To lotnicze miasto, więc w Świdniku jest i biblioteczka lotnicza. W poniedziałek zostanie oficjalnie otwarta.
– Gdyby nie cywilna Szkoła Pilotów Ligi Obrony Powietrznej i Przeciwgazowej, Świdnik prawdopodobnie by nie powstał, bo historia naszego miasta od początku jest związana z lotnictwem i tą przedwojenną szkołą – mówi Piotr Jankowski, dyrektor Miejsko-Powiatowej Biblioteki Publicznej w Świdniku.

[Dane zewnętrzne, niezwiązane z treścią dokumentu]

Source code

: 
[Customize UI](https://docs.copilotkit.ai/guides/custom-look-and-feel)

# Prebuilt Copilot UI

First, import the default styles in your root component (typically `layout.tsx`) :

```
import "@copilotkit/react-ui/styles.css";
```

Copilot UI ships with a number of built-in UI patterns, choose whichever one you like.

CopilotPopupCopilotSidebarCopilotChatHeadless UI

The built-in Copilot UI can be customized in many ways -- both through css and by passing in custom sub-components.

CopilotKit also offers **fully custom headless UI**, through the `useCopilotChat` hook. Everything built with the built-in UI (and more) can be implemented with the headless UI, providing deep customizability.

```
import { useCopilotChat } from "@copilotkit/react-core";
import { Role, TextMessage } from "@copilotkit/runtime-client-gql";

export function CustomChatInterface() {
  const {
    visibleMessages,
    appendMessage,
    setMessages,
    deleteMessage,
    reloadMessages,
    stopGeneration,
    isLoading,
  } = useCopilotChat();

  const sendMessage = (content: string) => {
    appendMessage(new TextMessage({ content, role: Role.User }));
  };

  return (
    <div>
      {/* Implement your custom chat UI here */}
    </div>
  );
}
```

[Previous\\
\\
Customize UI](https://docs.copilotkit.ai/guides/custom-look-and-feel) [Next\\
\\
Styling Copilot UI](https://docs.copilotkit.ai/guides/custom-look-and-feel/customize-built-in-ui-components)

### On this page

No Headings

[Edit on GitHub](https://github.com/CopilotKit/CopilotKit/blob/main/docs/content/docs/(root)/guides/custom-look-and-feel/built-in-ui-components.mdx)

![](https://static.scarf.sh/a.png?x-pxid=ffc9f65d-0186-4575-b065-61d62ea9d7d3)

Stąd też wziął się pomysł na powstanie biblioteki lotniczej, która zostanie otwarta już w poniedziałek (w ramach tegorocznych obchodów Święta Lotnictwa).
– Mieści się w głównej siedzibie naszej biblioteki przy ul. Niepodległości 13 – precyzuje dyrektor Jankowski. – W czytelni zostało wyodrębnione miejsce, w którym stanęły regały specjalnie na materiały związane z lotnictwem. A zaczęło się od tego, że przed laty Jerzy Pawlak, uczeń naszej szkoły pilotów, przekazał swoje książki ówczesnemu Gimnazjum nr 2 w Świdniku. Dzięki porozumieniu z dyrektorem II Liceum Ogólnokształcącego, w którym jeszcze niedawno znajdował się ten księgozbiór, podarowany przez Jerzego Pawlaka, publikacje znalazły się w naszej bibliotece. Zbiory dotyczące lotnictwa się poszerzyły. Udało nam się zgromadzić książki, m.in. rzadkie wydawnictwa przedwojenne, filmy i broszury, wśród których jest np. ta dotycząca obsługi radiostacji lotniczej. Pochodzą one głównie z darów od pilotów, konstruktorów, ludzi lotnictwa – m.in. Tadeusza Góra, rodziny Kasperków czy Nikodema Buchowieckiego. W sumie to kilkaset publikacji.
Patronat nad biblioteczką sprawuje świdnicki Klub Seniorów Lotnictwa z prezesem Leszkiem Szczepaniakiem i burmistrz Świdnika Waldemar Jakson.